Talk on an upsized $700 million tranche of 7.5-year senior secured notes (B2/B/BB) tightened to the 7% area from the 7¼% area; initial guidance in the was in the mid 7% area.

The tranche size was increased from $500 million.

The secured notes are playing to $3 billion of orders, a trader said.

A downsized $750 million tranche of eight-year senior unsecured notes (Caa2/CCC/B-) remains talked to yield 10% to 10¼%, tighter than initial guidance in the 10¼% to 10½% area.

The tranche size decreased from $850 million.

The deadline for recommitments for all of the notes was set at noon ET on Friday.

Overall the two-part bond offerings increased to $1.45 billion from $1.35 billion, while the bank loan decreased to $2.53 billion from $2.63 billion.

The bank loan was also heard to be playing to $3 billion of demand, the trader said.

Proceeds will be used to finance the acquisition of Dun & Bradstreet by an investor group led by CC Capital, Bilcar LLC, Cannae Holdings and Thomas H. Lee Partners.

TransDigm returns

Meanwhile, two days after it priced an upsized $1.38 billion secured bond deal and abandoned an effort to place subordinated notes, TransDigm, Inc. returned to the market on Friday with a $200 million tap of its new 6¼% senior secured notes due March 15, 2026 (B3/B+) and a $550 million offering of eight-year senior subordinated notes (B3/B-).

Both tranches are poised to price on Friday afternoon.

The add-on notes to the 6¼% notes due March 2026 are talked to price at 101, making a concession to their Friday morning trading levels of 101¼ bid, 101½ offered, a trader said. The notes priced at par in an upsized $3.8 billion (from $3.7 billion) tranche on Wednesday.

Proceeds will be used to fund a portion of the acquisition of Esterline Technologies Corp.

Also on Friday, TransDigm plans to price a portion of the senior subordinated notes it withdrew from the market earlier in the week.

The junior tranche features $550 million of eight-year senior subordinated notes (B3/B-), which are non-callable for three years and are talked to yield 7½%.

The Cleveland-based producer of highly engineered aircraft components plans to use the proceeds from the subordinated notes to redeem its 5½% senior subordinated notes due 2020.

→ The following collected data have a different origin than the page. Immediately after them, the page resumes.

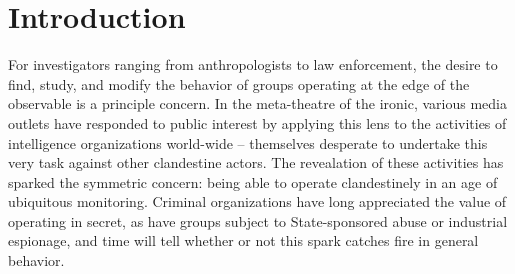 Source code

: \documentclass{article}
\begin{document}
% 
% 
% 
% 


\section*{Introduction}
For investigators ranging from anthropologists to law enforcement, the desire to find, study, and modify the behavior of groups operating at the edge of the observable is a principle concern.  In the meta-theatre of the ironic, various media outlets have responded to public interest by applying this lens to the activities of intelligence organizations world-wide -- themselves desperate to undertake this very task against other clandestine actors.  The revealation of these activities has sparked the symmetric concern: being able to operate clandestinely in an age of ubiquitous monitoring.  Criminal organizations have long appreciated the value of operating in secret, as have groups subject to State-sponsored abuse or industrial espionage, and time will tell whether or not this spark catches fire in general behavior.
\end{document}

On Wednesday TransDigm withdrew a $1 billion tranche of eight-year senior subordinated notes. Those proceeds were shifted to 6¼% secured notes.

Firm tone to market

The high-yield index was unchanged in the early going on Friday, but by mid-morning the market appeared to be firming, to a New York-based trader.

High-yield ETFs were better on the morning. The iShares iBoxx $ High Yield Corporate Bd (HYG) was up 0.3%, or 25 cents, at $84.58 per share.

In a trade that saw $16 million change hands, the on the run Intelsat (Luxembourg) SA (Intelsat SA) 7¾% senior notes due June 2021 printed at 96½, up half a point, the trader said.